Collected data:
■ ■ ■

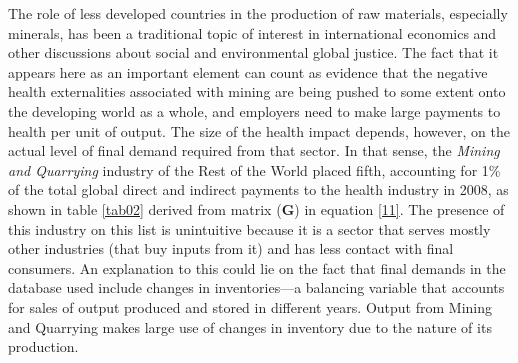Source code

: \documentclass[a4paper,12pt]{article}
\begin{document}
The role of less developed countries in the production of raw materials, especially minerals, has been a traditional topic of interest in international economics and other discussions about social and environmental global justice. The fact that it appears here as an important element can count as evidence that the negative health externalities associated with mining are being pushed to some extent onto the developing world as a whole, and employers need to make large payments to health per unit of output. The size of the health impact depends, however, on the actual level of final demand required from that sector. In that sense, the \textit{Mining and Quarrying} industry of the Rest of the World placed fifth, accounting for 1\% of the total global direct and indirect payments to the health industry in 2008, as shown in table \ref{tab02} derived from matrix ($\mathbf{G}$) in equation \ref{11}. The presence of this industry on this list is unintuitive because it is a sector that serves mostly other industries (that buy inputs from it) and has less contact with final consumers. An explanation to this could lie on the fact that final demands in the database used include changes in inventories---a balancing variable that accounts for sales of output produced and stored in different years. Output from Mining and Quarrying makes large use of changes in inventory due to the nature of its production.
\end{document}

■ ■ ■

:: WHAT IS REQUIRED ::
The task calls for every record to be transcribed exactly, with no images included.

:: RESULT ::
Source code

: \documentclass[a4paper,12pt]{article}
\begin{document}
The role of less developed countries in the production of raw materials, especially minerals, has been a traditional topic of interest in international economics and other discussions about social and environmental global justice. The fact that it appears here as an important element can count as evidence that the negative health externalities associated with mining are being pushed to some extent onto the developing world as a whole, and employers need to make large payments to health per unit of output. The size of the health impact depends, however, on the actual level of final demand required from that sector. In that sense, the \textit{Mining and Quarrying} industry of the Rest of the World placed fifth, accounting for 1\% of the total global direct and indirect payments to the health industry in 2008, as shown in table \ref{tab02} derived from matrix ($\mathbf{G}$) in equation \ref{11}. The presence of this industry on this list is unintuitive because it is a sector that serves mostly other industries (that buy inputs from it) and has less contact with final consumers. An explanation to this could lie on the fact that final demands in the database used include changes in inventories---a balancing variable that accounts for sales of output produced and stored in different years. Output from Mining and Quarrying makes large use of changes in inventory due to the nature of its production.
\end{document}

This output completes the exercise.